Image Credit: Andrew Giesemann

Heading into the bye week Kyle Shanahan made clear that he will be taking a hard look these last six games to see which players, and presumably, coaches are in the team’s plans for 2019 and beyond. Even though it is a little past the midway point, coming out of the bye seems like a good time to issue some grades, specifically, for the defense.

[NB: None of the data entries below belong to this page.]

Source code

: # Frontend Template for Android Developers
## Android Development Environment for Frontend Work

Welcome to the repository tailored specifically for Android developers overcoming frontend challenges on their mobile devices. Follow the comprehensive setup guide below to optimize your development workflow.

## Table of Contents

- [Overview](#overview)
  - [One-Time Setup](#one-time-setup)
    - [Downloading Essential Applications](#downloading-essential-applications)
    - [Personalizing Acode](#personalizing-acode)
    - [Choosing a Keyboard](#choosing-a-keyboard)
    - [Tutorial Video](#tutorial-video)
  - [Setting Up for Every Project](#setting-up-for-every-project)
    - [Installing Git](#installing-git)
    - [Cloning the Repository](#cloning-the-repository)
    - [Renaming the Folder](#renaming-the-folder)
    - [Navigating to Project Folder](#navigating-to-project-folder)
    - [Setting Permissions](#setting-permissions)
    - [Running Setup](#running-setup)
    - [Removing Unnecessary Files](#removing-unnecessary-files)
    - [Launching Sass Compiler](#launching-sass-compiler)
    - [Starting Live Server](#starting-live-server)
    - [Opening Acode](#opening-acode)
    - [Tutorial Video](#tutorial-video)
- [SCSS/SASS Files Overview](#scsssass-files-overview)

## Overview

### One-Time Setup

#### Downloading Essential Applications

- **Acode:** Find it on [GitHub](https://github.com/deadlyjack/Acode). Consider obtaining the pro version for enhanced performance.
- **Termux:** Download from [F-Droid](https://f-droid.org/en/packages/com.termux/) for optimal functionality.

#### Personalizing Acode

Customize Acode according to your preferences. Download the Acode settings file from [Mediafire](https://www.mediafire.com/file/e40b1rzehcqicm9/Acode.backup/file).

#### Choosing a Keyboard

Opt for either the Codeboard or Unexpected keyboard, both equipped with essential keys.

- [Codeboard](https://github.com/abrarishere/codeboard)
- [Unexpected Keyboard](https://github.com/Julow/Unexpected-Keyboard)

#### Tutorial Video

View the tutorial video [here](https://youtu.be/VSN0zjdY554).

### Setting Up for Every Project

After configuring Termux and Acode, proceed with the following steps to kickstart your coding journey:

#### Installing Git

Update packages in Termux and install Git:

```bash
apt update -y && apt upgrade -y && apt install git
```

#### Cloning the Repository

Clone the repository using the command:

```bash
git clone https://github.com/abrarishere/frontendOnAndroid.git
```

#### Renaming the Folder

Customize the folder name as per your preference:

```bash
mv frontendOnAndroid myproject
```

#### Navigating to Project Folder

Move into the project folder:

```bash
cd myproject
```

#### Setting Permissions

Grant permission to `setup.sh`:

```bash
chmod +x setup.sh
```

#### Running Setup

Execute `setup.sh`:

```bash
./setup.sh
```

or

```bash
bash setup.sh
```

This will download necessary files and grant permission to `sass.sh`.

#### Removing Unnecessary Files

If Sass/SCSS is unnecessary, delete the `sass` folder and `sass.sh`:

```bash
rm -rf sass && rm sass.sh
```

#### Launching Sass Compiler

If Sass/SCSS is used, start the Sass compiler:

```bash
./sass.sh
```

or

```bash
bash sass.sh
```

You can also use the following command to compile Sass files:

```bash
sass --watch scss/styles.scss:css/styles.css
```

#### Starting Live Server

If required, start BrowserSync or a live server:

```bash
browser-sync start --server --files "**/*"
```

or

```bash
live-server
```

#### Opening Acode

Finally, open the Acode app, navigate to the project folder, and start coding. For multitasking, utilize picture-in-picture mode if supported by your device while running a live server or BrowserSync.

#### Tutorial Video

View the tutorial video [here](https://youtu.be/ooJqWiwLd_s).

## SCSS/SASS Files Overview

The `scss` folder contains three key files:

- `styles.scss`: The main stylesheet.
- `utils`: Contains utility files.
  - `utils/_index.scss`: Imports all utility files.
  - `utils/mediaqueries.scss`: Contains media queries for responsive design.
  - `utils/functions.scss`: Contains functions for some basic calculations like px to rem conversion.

Some people look at statistics as “numbers don’t lie” while others think “there are lies, damned lies and statistics.” I tend to think that a lot can be learned from statistics, but they don’t tell the whole story. The 49ers rank as follows in per game averages this season: 10th in yards (344.2), 15th in pass yards (242.0), 13th in rush yards (102.0), but rank 27th in points (26.6). The 49ers also rank in the bottom half of the league in total sacks, fumble recoveries and interceptions: 18th in sacks (25.0), 23rd in fumbles recovered (3; tied with five other teams) and 31st in interceptions (2 - only Tampa Bay has fewer). The following takes a brief look at defense broken down into defensive line, linebackers, defensive backs and coaching.

Defensive Line:

The 49ers’ defensive line is the deepest unit on the team and features three first round picks; the talent is there but the composition is off, to paraphrase Alanis Morissette, it’s like 10,000 tackles when all you need is an edge. Without a true edge rusher it is difficult to accurately assess the performance of the group, after all, the defense ranks in the top half of the league against the run in total yards and 10th in yards per carry allowed. Where the line struggles is sacking the quarterback, but as currently constituted there are several players playing out of position. Grade: B-

Linebackers:

Due to injuries and mismatched personnel, the 49ers’ linebacking corps has been about as stable of a position as drummer for Spinal Tap. Following the trade of Eli Harold, Mark Nzeocha started the season at Sam linebacker, and he gave way to Malcolm Smith, but neither is a fit for the position. The Mike and Will linebackers are the strength of the group, but rookie Fred Warner and Reuben Foster, in his second year, have had their own issues. Missed tackles have really plagued Foster (possibly due to a lingering shoulder issue), and Warner at times this year. The linebackers have also had their issues in coverage, particularly against running backs in the flat. Grade: C-

Defensive Backs:

Richard Sherman as played above expectations this season even as the other players in the secondary change more frequently than Red Hot Chili Peppers changes guitarists. Due to injury and poor play the 49ers have cycled through multiple players at right cornerback (opposite Sherman) and both the free- and strong-safety positions, which could be the leading cause of the continuous communication breakdowns that have plagued this unit all season. In spite of the personnel shuffling and lack of pass rush, the 49ers rank 15th in pass yards allowed per game. The 49ers defensive backs have been really hurt by their inability to force turnovers, particularly via interception (I am currently tied for second on the team with zero interceptions). The secondary has been particularly poor in end of game situations and likely cost the team wins against Green Bay and the New York Giants. Grade: D-

Coaching:

Kyle Shanahan specifically mentioned looking at player progression from the first two games to the last two as he evaluates who will be part of the team moving forward. Player progression falls just as much on the coaches as it does the players, so Shanahan’s microscope these final six games will be trained on the coaching staff, specifically the position coaches. As previously mentioned, the uneven roster makeup along the defensive line is part of the unit’s shortcomings, it still doesn’t excuse the fact that Solomon Thomas is not being used on the inside, especially in passing situations; that falls on the coaches. In the secondary, the cornerbacks are not turning their heads to find the ball in the air and it appears to be the technique they are being taught and that technique has led to some costly penalties and some opportunities for interceptions missed. Grade: D-

Final Thoughts:

Many have speculated that defensive coordinator Robert Saleh could be on the hotseat, but it is likely defensive backs coach Jeff Hafley who could have the hottest seat of any of the coaches. A well-coached team generally performs well following a bye week, so it will be worth keeping an eye on what adjustments the coaching staff makes going forward after having a chance to self-scout. Also, how does the defense play with a healthy Foster for perhaps the first time several weeks?